Decoupling a Legacy Spring Boot Monolith with Branch by Abstraction

We’ve been developing and maintaining a Java Spring Boot codebase for the past 15+ years. In the beginning, there was one server (let’s call it Foo) and a client UI application. Over the years, this codebase has evolved into a monorepo containing four client UI applications and two server applications (Foo and Bar), all of which share the same database schema.

When Bar was introduced, a decision was made to share code (Spring components) directly from the Foo codebase. Even worse, Bar was directly coupled to Foo database schema. Now the older Foo application is finally near end-of-life and it should be replaced by a new application. However, with Bar directly dependent on Foo’s code and database, the question was: how do we achieve this replacement without breaking everything? To make matters worse, all applications are critical with 24/7 on-call support.

In this post I’ll dive deep into how our team tackled the challenge in decoupling the applications by systematic refactoring. As the work is still ongoing, I’ll focus on changes related to a single business domain. I’ll share lessons learned on managing risk, verifying quality, and keeping developer morale high while making large-scale changes to a critical system.

Here, There, Everywhere

Our initial task was to identify how the business domain (which we’ll call “Product” throughout this post), conceptually owned by the Foo application, was being utilized within Bar. What we quickly uncovered was a sprawling mess: a multitude of Product-related domain objects, DTOs, JPA repositories, Hibernate DAOs, named queries, and various other data access mechanisms, all scattered across both Foo and Bar, accumulated over years of development.

Whenever the Bar application needed to interact with “Product,” it seemingly randomly selected one of these services, repositories, or DAOs. There were no clear boundaries, no separation of concerns, and no unified interfaces. We were looking at hundreds of integration ‘seams’ where the Product entity was accessed, either directly in code or through database queries. Crucially, the Product entity’s influence wasn’t confined to the data access layer; its database identifiers and related logic were pervasive throughout the codebase.

Our codebase was a sprawling mess

To navigate this complexity, static analysis tools within our preferred editor, IntelliJ IDEA (specifically ‘Find Usages’ of classes and methods, and dependency graphs), proved invaluable. Our ultimate goal was to transition Bar to consume a dedicated ProductAPI, exposed as a new HTTP REST service for all Product information access. But how could we get there? The chasm between our current state and that desired future seemed insurmountable.
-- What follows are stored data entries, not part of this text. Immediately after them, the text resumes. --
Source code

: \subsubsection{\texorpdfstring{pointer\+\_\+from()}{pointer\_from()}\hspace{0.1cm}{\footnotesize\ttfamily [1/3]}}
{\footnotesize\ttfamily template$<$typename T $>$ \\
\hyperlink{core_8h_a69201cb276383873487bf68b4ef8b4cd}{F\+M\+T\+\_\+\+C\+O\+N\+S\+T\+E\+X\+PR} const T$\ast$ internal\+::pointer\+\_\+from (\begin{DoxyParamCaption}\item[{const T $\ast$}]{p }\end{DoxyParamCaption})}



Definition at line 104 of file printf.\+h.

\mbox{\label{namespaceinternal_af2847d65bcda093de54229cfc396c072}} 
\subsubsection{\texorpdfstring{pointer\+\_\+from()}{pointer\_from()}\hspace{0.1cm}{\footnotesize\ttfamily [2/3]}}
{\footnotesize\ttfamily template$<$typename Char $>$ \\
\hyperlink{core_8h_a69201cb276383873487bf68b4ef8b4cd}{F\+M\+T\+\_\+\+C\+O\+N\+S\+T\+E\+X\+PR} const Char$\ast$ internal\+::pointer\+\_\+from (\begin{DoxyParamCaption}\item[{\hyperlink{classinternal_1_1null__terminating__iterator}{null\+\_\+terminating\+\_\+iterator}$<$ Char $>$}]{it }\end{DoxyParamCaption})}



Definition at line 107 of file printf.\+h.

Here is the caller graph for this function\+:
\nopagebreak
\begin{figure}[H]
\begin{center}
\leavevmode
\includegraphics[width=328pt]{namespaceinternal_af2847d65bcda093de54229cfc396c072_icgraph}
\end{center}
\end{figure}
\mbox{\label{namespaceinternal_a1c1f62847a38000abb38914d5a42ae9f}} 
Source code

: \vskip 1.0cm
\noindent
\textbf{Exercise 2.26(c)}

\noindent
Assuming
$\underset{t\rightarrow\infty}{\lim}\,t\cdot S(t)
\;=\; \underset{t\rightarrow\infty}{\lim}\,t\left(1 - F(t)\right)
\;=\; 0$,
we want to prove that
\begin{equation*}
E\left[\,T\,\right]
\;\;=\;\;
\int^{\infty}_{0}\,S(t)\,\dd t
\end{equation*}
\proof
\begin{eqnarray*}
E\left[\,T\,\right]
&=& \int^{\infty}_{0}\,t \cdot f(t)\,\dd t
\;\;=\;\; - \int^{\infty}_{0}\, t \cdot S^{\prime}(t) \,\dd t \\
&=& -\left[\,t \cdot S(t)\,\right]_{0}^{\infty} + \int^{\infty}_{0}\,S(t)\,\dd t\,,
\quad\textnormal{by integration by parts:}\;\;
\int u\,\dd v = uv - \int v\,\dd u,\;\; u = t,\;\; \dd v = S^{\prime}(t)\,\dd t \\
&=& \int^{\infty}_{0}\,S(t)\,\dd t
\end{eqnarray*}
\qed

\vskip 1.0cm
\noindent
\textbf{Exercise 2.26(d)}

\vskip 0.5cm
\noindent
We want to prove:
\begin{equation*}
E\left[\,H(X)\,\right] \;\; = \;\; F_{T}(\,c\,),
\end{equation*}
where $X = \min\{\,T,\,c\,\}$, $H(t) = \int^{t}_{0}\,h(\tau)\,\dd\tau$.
Our Strategy: Branch by Abstraction

Martin Fowler defines the Branch by Abstraction pattern as:

…a technique for making a large-scale change to a software system in gradual way that allows you to release the system regularly while the change is still in-progress.

It is especially powerful in critical systems when we must release changes gradually, ensuring the quality of the overall system and allowing multiple implementations to coexist simultaneously in production.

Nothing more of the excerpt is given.